-------- MATERIAL FOR THE TASK --------

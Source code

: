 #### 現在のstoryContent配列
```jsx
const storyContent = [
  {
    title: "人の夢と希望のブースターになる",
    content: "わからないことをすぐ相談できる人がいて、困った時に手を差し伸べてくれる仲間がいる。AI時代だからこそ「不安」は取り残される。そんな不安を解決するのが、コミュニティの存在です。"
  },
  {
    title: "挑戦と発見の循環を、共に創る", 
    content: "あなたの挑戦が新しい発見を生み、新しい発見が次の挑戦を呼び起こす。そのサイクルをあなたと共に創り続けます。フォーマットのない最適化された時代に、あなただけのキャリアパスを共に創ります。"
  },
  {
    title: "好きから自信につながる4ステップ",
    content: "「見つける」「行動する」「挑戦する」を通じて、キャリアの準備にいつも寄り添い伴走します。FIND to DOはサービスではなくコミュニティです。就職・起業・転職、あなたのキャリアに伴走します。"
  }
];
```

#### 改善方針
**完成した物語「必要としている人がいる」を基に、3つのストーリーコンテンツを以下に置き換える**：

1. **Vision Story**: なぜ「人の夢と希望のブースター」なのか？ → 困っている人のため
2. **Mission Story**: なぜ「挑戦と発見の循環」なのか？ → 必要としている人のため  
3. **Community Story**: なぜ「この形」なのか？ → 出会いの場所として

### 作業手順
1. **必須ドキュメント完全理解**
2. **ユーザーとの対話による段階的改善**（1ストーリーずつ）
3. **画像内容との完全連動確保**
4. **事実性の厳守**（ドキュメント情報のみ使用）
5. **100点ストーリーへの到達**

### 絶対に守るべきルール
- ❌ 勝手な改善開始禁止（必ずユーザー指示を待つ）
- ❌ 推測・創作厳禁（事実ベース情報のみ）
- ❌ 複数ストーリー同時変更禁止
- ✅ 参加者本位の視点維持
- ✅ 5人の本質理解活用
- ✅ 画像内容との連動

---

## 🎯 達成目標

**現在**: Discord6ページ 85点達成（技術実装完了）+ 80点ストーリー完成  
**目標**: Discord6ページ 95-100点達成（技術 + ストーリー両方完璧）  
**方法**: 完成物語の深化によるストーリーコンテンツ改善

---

--------

- [TASK TO CARRY OUT]: The whole set of records needs to be written out exactly.

- [OUTPUT OF THE TASK]:
Source code

: #### 現在のstoryContent配列
```jsx
const storyContent = [
  {
    title: "人の夢と希望のブースターになる",
    content: "わからないことをすぐ相談できる人がいて、困った時に手を差し伸べてくれる仲間がいる。AI時代だからこそ「不安」は取り残される。そんな不安を解決するのが、コミュニティの存在です。"
  },
  {
    title: "挑戦と発見の循環を、共に創る", 
    content: "あなたの挑戦が新しい発見を生み、新しい発見が次の挑戦を呼び起こす。そのサイクルをあなたと共に創り続けます。フォーマットのない最適化された時代に、あなただけのキャリアパスを共に創ります。"
  },
  {
    title: "好きから自信につながる4ステップ",
    content: "「見つける」「行動する」「挑戦する」を通じて、キャリアの準備にいつも寄り添い伴走します。FIND to DOはサービスではなくコミュニティです。就職・起業・転職、あなたのキャリアに伴走します。"
  }
];
```

#### 改善方針
**完成した物語「必要としている人がいる」を基に、3つのストーリーコンテンツを以下に置き換える**：

1. **Vision Story**: なぜ「人の夢と希望のブースター」なのか？ → 困っている人のため
2. **Mission Story**: なぜ「挑戦と発見の循環」なのか？ → 必要としている人のため  
3. **Community Story**: なぜ「この形」なのか？ → 出会いの場所として

### 作業手順
1. **必須ドキュメント完全理解**
2. **ユーザーとの対話による段階的改善**（1ストーリーずつ）
3. **画像内容との完全連動確保**
4. **事実性の厳守**（ドキュメント情報のみ使用）
5. **100点ストーリーへの到達**

### 絶対に守るべきルール
- ❌ 勝手な改善開始禁止（必ずユーザー指示を待つ）
- ❌ 推測・創作厳禁（事実ベース情報のみ）
- ❌ 複数ストーリー同時変更禁止
- ✅ 参加者本位の視点維持
- ✅ 5人の本質理解活用
- ✅ 画像内容との連動

---

## 🎯 達成目標

**現在**: Discord6ページ 85点達成（技術実装完了）+ 80点ストーリー完成  
**目標**: Discord6ページ 95-100点達成（技術 + ストーリー両方完璧）  
**方法**: 完成物語の深化によるストーリーコンテンツ改善

---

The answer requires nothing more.